Mirpuri Foundation builds cultural ties and offers musical opportunity with New Year concert

As 2020 got underway the Mirpuri Foundation has given musicians its support, with its sponsorship of the New Year Concert at Museu do Oriente.

The concert, which took place on Sunday, January 12, in the Museum’s main auditorium, featured around 50 violinists, from both the Fundação do Oriente and the Fundação O Século, who joined together to form an intergenerational orchestra, in which children, their parents, and their grandparents played side by side.

The New Year concert featured music from a wide range of backgrounds and influences: from Celtic to Jazz, to Tango and Classical. In keeping with the Museum’s raison d’être, the second part of the concert was dedicated to the Music of the East.

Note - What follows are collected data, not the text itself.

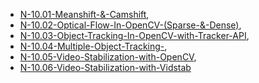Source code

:  * [N-10.01-Meanshift-&-Camshift](https://paulsudarshan.github.io/opencv-notes/10.-Object-Tracking/N-10.01-Meanshift-&-Camshift.html),
 * [N-10.02-Optical-Flow-In-OpenCV-(Sparse-&-Dense)](https://paulsudarshan.github.io/opencv-notes/10.-Object-Tracking/N-10.02-Optical-Flow-In-OpenCV-(Sparse-&-Dense).html),
 * [N-10.03-Object-Tracking-In-OpenCV-with-Tracker-API](https://paulsudarshan.github.io/opencv-notes/10.-Object-Tracking/N-10.03-Object-Tracking-In-OpenCV-with-Tracker-API.html),
 * [N-10.04-Multiple-Object-Tracking-](https://paulsudarshan.github.io/opencv-notes/10.-Object-Tracking/N-10.04-Multiple-Object-Tracking-.html),
 * [N-10.05-Video-Stabilization-with-OpenCV](https://paulsudarshan.github.io/opencv-notes/10.-Object-Tracking/N-10.05-Video-Stabilization-with-OpenCV.html),
 * [N-10.06-Video-Stabilization-with-Vidstab](https://paulsudarshan.github.io/opencv-notes/10.-Object-Tracking/N-10.06-Video-Stabilization-with-Vidstab.html)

Goan singer Gonzaga Coutinho performed after Chinese musician Li Cheong had impressed the audience with his skillful play of the Erhu, an instrument widely known as the ‘Chinese violin’ because of its similar tone. The four-string violin is held horizontally, though, while Li’s two-string erhu was played vertically. The culture of Japan was also celebrated with a performance of authentic mura matsuri music.

Fundação do Oriente adult violin lessons began in April 2017, and have allowed scores of people with no background in music to take up the instrument. Mostly adult beginner students are taught in groups in three-month modules.

The Violins of the Century Project follows the same methodology but is geared towards children and young teenagers. The Century Project has been in operation for seven years and its young musicians regularly perform concerts.

The Museu do Oriente in Lisbon is a museum of Asian art. It opened in May, 2008, and is located in a refurbished industrial building on the Alcântara waterfront. The idea of opening in Lisbon museum dedicated to the Orient coincided with the establishment of the Fundação Oriente, in 1988. The Foundation was opened to build on links between East and West that have existed since Portuguese navigators found their way to the Orient when Vasco da Gama’s voyage to India in the late 15th Century opened up new economic and cultural horizons for the Portugal.